Assigned task: If a line in the entries below includes "stackoverflow", pick it out and copy it.

Data extracts:
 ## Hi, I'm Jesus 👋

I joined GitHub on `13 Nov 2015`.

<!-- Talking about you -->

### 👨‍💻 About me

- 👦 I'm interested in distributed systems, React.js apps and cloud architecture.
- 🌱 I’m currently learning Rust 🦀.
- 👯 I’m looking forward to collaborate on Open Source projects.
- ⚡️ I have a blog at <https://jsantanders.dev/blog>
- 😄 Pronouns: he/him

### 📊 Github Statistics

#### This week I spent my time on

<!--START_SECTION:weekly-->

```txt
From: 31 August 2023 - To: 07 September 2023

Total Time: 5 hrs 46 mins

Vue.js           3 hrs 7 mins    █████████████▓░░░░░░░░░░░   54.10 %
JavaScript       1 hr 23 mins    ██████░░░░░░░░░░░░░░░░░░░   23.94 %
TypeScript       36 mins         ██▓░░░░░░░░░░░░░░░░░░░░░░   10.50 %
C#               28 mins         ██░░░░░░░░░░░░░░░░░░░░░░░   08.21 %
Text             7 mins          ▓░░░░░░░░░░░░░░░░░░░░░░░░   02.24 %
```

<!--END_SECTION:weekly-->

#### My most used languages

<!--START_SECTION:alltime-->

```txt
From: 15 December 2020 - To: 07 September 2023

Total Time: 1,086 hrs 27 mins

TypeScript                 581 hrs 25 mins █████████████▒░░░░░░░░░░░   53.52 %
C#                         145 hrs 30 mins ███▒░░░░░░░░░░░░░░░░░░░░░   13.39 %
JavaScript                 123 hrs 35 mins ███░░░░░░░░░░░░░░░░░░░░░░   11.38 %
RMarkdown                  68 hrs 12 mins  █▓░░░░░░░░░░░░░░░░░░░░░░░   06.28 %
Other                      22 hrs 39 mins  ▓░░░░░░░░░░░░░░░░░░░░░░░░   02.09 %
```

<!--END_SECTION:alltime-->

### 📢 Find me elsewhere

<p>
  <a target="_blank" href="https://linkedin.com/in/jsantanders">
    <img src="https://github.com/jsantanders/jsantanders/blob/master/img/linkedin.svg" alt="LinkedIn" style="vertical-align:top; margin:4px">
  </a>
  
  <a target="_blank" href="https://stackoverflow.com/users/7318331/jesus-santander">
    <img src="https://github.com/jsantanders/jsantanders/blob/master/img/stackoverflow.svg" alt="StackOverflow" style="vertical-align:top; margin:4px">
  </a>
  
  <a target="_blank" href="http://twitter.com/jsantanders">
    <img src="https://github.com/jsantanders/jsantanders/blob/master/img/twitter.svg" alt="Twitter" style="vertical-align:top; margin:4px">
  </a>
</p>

Task output:
  <a target="_blank" href="https://stackoverflow.com/users/7318331/jesus-santander">
    <img src="https://github.com/jsantanders/jsantanders/blob/master/img/stackoverflow.svg" alt="StackOverflow" style="vertical-align:top; margin:4px">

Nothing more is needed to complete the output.